95 F.3d 1153
NOTICE: Sixth Circuit Rule 24(c) states that citation of unpublished dispositions is disfavored except for establishing res judicata, estoppel, or the law of the case and requires service of copies of cited unpublished dispositions of the Sixth Circuit.
UNITED STATES of America, Plaintiff-Appellant,
v.
Lewis BROWN, Defendant-Appellee.
No. 96-3074.
United States Court of Appeals, Sixth Circuit.
Aug. 26, 1996.
On Appeal from the United States District Court for the Northern District of Ohio, No. 95-00147; Kathleen M. O'Malley, Judge.
N.D.Ohio
REVERSED.
Before: GUY, and BATCHELDER, Circuit Judges, and SPIEGEL, District Judge.*
BATCHELDER, Circuit Judge.
The government brings this appeal from the district court's decision to grant defendant Lewis Brown's motion in limine to exclude evidence obtained subsequent to Brown's arrest. The district court granted this motion on two alternate theories, both premised on the view that the question raised by Brown's motion was properly one of authentication of the evidence. Our review of the issues on appeal leads us to conclude that the district court erred in treating Brown's motion as raising authentication issues at all. For reasons explained in greater detail below, we REVERSE and REMAND with instructions for the district court to permit the evidence to be introduced at trial.
I.
During the course of federal undercover narcotics operations, a cooperating arrestee, Levester Johnson, named Lewis Brown and Norman Grant as his cocaine suppliers. Johnson provided federal agents with information regarding defendants' drug operations, including Brown's pager number, that both Brown and Grant were Jamaican, and the name of another client. Johnson indicated that he regularly purchased substantial quantities of cocaine from Brown starting in 1994. According to Johnson, some time in 1994, Grant became involved in Brown's drug trade, both Brown and Grant delivered cocaine to Johnson, and both often called upon Johnson to inquire about his demand for the illegal drug. Finally, Johnson indicated that Brown was awaiting a twelve-kilogram shipment of cocaine which would be available by March 6, 1995.
On March 6, 1995, Johnson, working with an undercover agent of the Drug Enforcement Administration ("DEA"), arranged for a controlled purchase of (what he understood would be) two kilograms of cocaine. Late in the morning, law enforcement officials established surveillance at Johnson's residence. Shortly after noon, Johnson received a call from Brown verifying that he would soon arrive.
At nearly half past twelve, a white Nissan with two occupants arrived and parked in the street, near Johnson's residence. As the passenger approached Johnson's residence, agents of the Federal Bureau of Investigation attempted to arrest him, but he fled. During the ensuing chase, the fleeing passenger dropped a handgun, and when agents eventually seized him, they discovered that he carried identification bearing the name of Lewis Brown.

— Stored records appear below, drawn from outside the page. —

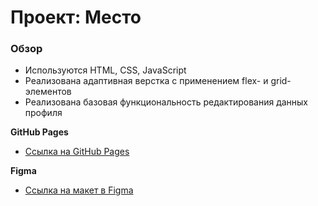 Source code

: # Проект: Место

### Обзор

* Используются HTML, CSS, JavaScript
* Реализована адаптивная верстка с применением flex- и grid-элементов
* Реализована базовая функциональность редактирования данных профиля

**GitHub Pages**

* [Ссылка на GitHub Pages](https://iya-iysha.github.io/mesto/)

**Figma**

* [Ссылка на макет в Figma](https://www.figma.com/file/2cn9N9jSkmxD84oJik7xL7/JavaScript.-Sprint-4?node-id=0%3A1)

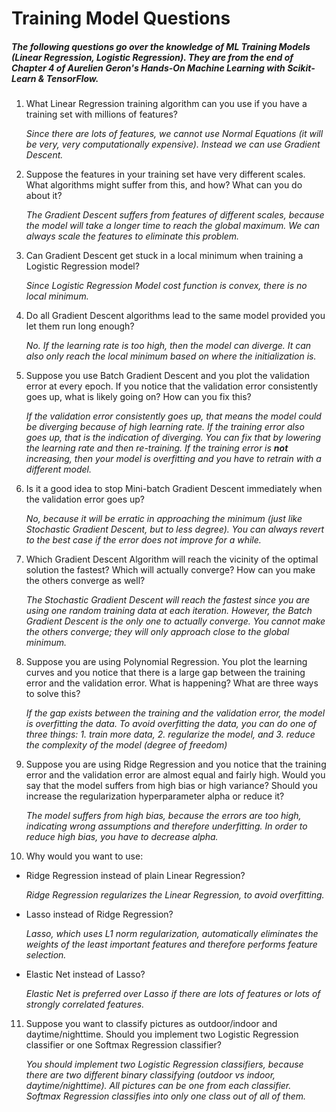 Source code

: # Training Model Questions



##### The following questions go over the knowledge of ML Training Models (Linear Regression, Logistic Regression). They are from the end of Chapter 4 of Aurelien Geron's *Hands-On Machine Learning with Scikit-Learn & TensorFlow*. 



1. What Linear Regression training algorithm can you use if you have a training set with millions of features?

   *Since there are lots of features, we cannot use Normal Equations (it will be very, very computationally expensive). Instead we can use Gradient Descent.*

2. Suppose the features in your training set have very different scales. What algorithms might suffer from this, and how? What can you do about it?

   *The Gradient Descent suffers from features of different scales, because the model will take a longer time to reach the global maximum. We can always scale the features to eliminate this problem.*

3. Can Gradient Descent get stuck in a local minimum when training a Logistic Regression model?

   *Since Logistic Regression Model cost function is convex, there is no local minimum.*

4. Do all Gradient Descent algorithms lead to the same model provided you let them run long enough?

   *No. If the learning rate is too high, then the model can diverge. It can also only reach the local minimum based on where the initialization is.*

5. Suppose you use Batch Gradient Descent and you plot the validation error at every epoch. If you notice that the validation error consistently goes up, what is likely going on? How can you fix this?

   *If the validation error consistently goes up, that means the model could be diverging because of high learning rate. If the training error also goes up, that is the indication of diverging. You can fix that by lowering the learning rate and then re-training. If the training error is **not** increasing, then your model is overfitting and you have to retrain with a different model.*

6. Is it a good idea to stop Mini-batch Gradient Descent immediately when the validation error goes up?

   *No, because it will be erratic in approaching the minimum (just like Stochastic Gradient Descent, but to less degree). You can always revert to the best case if the error does not improve for a while.*

7. Which Gradient Descent Algorithm will reach the vicinity of the optimal solution the fastest? Which will actually converge? How can you make the others converge as well?

   *The Stochastic Gradient Descent will reach the fastest since you are using one random training data  at each iteration. However, the Batch Gradient Descent is the only one to actually converge. You cannot make the others converge; they will only approach close to the global minimum.*

8. Suppose you are using Polynomial Regression. You plot the learning curves and you notice that there is a large gap between the training error and the validation error. What is happening? What are three ways to solve this?

   *If the gap exists between the training and the validation error, the model is overfitting the data. To avoid overfitting the data, you can do one of three things: 1. train more data, 2. regularize the model, and 3. reduce the complexity of the model (degree of freedom)*

9. Suppose you are using Ridge Regression and you notice that the training error and the validation error are almost equal and fairly high. Would you say that the model suffers from high bias or high variance? Should you increase the regularization hyperparameter alpha or reduce it?  

   *The model suffers from high bias, because the errors are too high, indicating wrong assumptions and therefore underfitting. In order to reduce high bias, you have to decrease alpha.*

10. Why would you want to use:

  - Ridge Regression instead of plain Linear Regression?

    *Ridge Regression regularizes the Linear Regression, to avoid overfitting.*

  - Lasso instead of Ridge Regression?

    *Lasso, which uses L1 norm regularization, automatically eliminates the weights of the least important features and therefore performs feature selection.*

  - Elastic Net instead of Lasso?

    *Elastic Net is preferred over Lasso if there are lots of features or lots of strongly correlated features.*

11. Suppose you want to classify pictures as outdoor/indoor and daytime/nighttime. Should you implement two Logistic Regression classifier or one Softmax Regression classifier?

    *You should implement two Logistic Regression classifiers, because there are two different binary classifying (outdoor vs indoor, daytime/nighttime). All pictures can be one from each classifier. Softmax Regression classifies into only one class out of all of them.*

Simultaneously, the driver of the white Nissan attempted to drive away from the scene. After a brief high-speed chase, police discovered the Nissan, its trunk open, abandoned in a driveway. One of the residents of the house where the car was abandoned told the police that he had seen a black male, wearing a black cap and glasses, and carrying a black, pouch-type bag, running into his backyard.
Shortly thereafter, a DEA agent spotted and approached the suspect, who was wearing a black cap and glasses, and who, although he had no black pouch in his possession, was carrying currency in excess of $4,000.00, and the keys to the abandoned Nissan. The DEA agent learned that he was a Jamaican by the name of Norman. His wallet contained a Florida driver's license in the name of Norman Grant, as well as Johnson's (and Johnson's brother's) telephone and pager numbers.

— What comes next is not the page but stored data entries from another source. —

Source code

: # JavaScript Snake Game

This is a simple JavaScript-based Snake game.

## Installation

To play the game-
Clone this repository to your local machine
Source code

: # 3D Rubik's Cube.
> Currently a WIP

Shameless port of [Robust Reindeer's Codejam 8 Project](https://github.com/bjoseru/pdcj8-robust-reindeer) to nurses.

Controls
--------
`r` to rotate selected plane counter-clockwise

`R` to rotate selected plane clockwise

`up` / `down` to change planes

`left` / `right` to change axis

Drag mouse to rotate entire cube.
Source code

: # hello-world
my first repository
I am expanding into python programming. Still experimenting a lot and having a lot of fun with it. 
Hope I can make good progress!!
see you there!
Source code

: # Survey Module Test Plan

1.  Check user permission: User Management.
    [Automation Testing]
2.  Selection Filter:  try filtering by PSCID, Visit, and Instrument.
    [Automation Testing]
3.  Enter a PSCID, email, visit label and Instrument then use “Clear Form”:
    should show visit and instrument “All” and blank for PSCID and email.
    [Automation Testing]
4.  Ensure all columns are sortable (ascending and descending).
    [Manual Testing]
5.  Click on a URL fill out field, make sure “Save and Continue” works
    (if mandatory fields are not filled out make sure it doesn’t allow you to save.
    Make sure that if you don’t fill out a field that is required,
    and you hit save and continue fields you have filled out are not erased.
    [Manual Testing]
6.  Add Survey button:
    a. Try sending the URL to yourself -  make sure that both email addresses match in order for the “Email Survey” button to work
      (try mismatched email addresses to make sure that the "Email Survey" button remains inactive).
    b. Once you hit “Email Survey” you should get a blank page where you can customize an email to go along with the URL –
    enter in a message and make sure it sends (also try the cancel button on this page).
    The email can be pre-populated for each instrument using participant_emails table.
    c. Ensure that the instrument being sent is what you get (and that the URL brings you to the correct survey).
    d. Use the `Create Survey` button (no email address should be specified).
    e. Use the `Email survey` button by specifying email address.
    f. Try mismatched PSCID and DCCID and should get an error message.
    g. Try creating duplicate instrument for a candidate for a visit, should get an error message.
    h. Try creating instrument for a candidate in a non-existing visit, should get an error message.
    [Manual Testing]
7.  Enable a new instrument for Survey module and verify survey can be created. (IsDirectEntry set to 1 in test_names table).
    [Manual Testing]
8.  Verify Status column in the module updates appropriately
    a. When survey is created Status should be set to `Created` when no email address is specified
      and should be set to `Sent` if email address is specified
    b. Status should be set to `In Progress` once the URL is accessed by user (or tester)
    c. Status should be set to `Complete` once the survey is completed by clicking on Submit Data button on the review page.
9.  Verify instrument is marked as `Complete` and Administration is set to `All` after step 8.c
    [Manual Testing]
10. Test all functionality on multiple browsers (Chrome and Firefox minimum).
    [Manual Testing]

The resident of the house could not positively identify Grant as the man he had seen run into his backyard. Law enforcement officials searched the area near the abandoned automobile for cocaine, but found nothing.
On March 21, 1995, the local police department responded to a call from a home near the location where the Nissan had been abandoned some two weeks earlier. The resident provided police officers with a black pouch which a minor son had discovered under the front porch of the house. The pouch contained four plastic baggies of what was later identified as cocaine. Officers searched the location where the pouch had been discovered, and found a second black bag that also contained four baggies of cocaine. The bags, whose contents totalled two kilograms of cocaine, were immediately placed into evidence.

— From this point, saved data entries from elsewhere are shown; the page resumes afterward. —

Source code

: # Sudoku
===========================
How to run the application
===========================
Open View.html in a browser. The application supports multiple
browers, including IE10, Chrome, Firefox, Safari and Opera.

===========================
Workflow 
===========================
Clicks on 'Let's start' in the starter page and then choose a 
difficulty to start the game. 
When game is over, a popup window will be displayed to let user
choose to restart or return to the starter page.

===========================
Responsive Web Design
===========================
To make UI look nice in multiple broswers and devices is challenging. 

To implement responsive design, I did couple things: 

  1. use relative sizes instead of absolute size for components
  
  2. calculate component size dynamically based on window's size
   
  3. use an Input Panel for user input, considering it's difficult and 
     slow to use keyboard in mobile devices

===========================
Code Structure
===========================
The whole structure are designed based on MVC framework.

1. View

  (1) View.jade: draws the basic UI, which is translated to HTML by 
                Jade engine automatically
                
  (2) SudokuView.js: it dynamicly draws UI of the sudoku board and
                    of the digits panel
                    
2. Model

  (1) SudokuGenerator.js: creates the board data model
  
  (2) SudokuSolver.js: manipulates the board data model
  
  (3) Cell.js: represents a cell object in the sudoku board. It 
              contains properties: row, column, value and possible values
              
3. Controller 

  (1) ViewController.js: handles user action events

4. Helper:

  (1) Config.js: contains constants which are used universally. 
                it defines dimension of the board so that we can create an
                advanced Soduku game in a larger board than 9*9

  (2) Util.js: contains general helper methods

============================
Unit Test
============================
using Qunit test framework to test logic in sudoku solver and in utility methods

Prior to trial, Brown brought a "First Motion in Limine" to preclude the government from introducing into evidence at trial the two black pouches or their contents. At bottom, the motion maintained that the "reliability of the black bag and its contents cannot be established under" FED.R.EVID. Rules 401 and 901(a), and that such "evidence is irrelevant to the instant case and thus, inadmissible."
On January 12, 1996, the district court ruled on the motion. Focusing on the Rule 901(a) aspect of Brown's motion, the court concluded, on two different grounds, that the evidence should be excluded from trial. First, the district court concluded that there was an insufficient link between the evidence and Brown. And second, the district court determined that the government's failure to establish that the evidence was "in substantially the same condition [as] when the crime was committed," meant that the evidence was properly excluded.
The government timely appealed.
II.
We begin with a preliminary word about our jurisdiction in this case. Brown's motion, although denominated a motion in limine, sought to exclude evidence from being introduced at trial. Our exercise of jurisdiction in this appeal is, therefore, appropriate under 18 U.S.C. § 3731.1
III.
We now turn to the district court's evidentiary ruling that the two black bags of cocaine should be excluded from evidence at trial. We review this ruling for an abuse of discretion. United States v. Hawkins, 969 F.2d 169, 174 (6th Cir.1992), cert. denied, 506 U.S. 1069 (1993). Errors of law amount to an abuse of discretion. See Golden v. Kelsey-Hayes Co., 73 F.3d 648, 653 (6th Cir.1996).
A.
The district court excluded the evidence on two bases. Proceeding under FED.R.EVID. 901, the district court first determined that:
[T]here is an insufficient link made between the two pouches containing the evidence and defendant Brown or Grant. No latent fingerprints were found on the pouches or on the containers inside the pouches and no other identifying information was present in the pouches when found. The police officers chasing Grant never saw him carrying any pouches. The gentlemen [sic] who saw a black-capped man running through the back yard saw the man carrying only one pouch, and could not identify Grant as the man who was carrying that one pouch. Furthermore, one of the officers has offered an affidavit stating that the informant Johnson "normally obtained quantities of nine ounces of cocaine at a time" from his suppliers.... This would imply that, when Johnson requested "the regular" amount for himself and also for another buyer, he was requesting a total of 18 ounces, or about one half kilogram--not two kilograms, the total amount found under the porch. Essentially, this leaves only the fact that the pouches containing the cocaine in question were found near where Grant fled his car. This fact does not sufficiently link the defendants to the two pouches.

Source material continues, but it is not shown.